**What you need to do**
Set down exactly the lines that run from the line with "is long enough:</span></span>" to the end of the data, and nothing else.

(Task inputs begins)

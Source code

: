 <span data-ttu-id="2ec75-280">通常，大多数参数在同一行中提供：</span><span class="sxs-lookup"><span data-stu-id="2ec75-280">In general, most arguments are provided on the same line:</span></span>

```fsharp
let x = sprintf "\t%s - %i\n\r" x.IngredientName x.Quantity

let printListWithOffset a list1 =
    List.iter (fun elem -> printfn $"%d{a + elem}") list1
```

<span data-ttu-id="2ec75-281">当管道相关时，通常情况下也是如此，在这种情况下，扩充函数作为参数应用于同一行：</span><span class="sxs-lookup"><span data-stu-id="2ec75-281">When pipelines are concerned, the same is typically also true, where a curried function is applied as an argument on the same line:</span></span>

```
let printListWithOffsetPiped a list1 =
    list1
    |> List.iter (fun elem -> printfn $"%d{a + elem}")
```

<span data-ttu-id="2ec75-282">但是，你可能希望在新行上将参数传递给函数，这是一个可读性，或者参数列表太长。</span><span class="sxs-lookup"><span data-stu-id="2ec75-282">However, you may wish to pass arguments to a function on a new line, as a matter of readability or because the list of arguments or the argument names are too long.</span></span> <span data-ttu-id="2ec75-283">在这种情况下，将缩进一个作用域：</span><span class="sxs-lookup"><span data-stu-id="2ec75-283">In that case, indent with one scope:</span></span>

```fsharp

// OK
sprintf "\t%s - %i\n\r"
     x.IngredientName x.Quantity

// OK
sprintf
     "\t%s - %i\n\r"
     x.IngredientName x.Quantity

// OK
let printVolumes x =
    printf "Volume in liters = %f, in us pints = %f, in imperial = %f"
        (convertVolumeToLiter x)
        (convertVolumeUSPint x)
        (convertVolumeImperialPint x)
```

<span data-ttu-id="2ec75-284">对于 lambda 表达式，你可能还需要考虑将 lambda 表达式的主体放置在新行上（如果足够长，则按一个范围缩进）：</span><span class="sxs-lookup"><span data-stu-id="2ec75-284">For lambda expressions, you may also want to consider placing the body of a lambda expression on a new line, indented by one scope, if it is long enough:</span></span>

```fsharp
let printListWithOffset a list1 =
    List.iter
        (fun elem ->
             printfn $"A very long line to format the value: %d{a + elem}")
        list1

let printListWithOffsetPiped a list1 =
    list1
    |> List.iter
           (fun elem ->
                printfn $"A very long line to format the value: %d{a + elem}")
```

(Task inputs ends)

**Completed task**
<span data-ttu-id="2ec75-284">对于 lambda 表达式，你可能还需要考虑将 lambda 表达式的主体放置在新行上（如果足够长，则按一个范围缩进）：</span><span class="sxs-lookup"><span data-stu-id="2ec75-284">For lambda expressions, you may also want to consider placing the body of a lambda expression on a new line, indented by one scope, if it is long enough:</span></span>

```fsharp
let printListWithOffset a list1 =
    List.iter
        (fun elem ->
             printfn $"A very long line to format the value: %d{a + elem}")
        list1

let printListWithOffsetPiped a list1 =
    list1
    |> List.iter
           (fun elem ->
                printfn $"A very long line to format the value: %d{a + elem}")
```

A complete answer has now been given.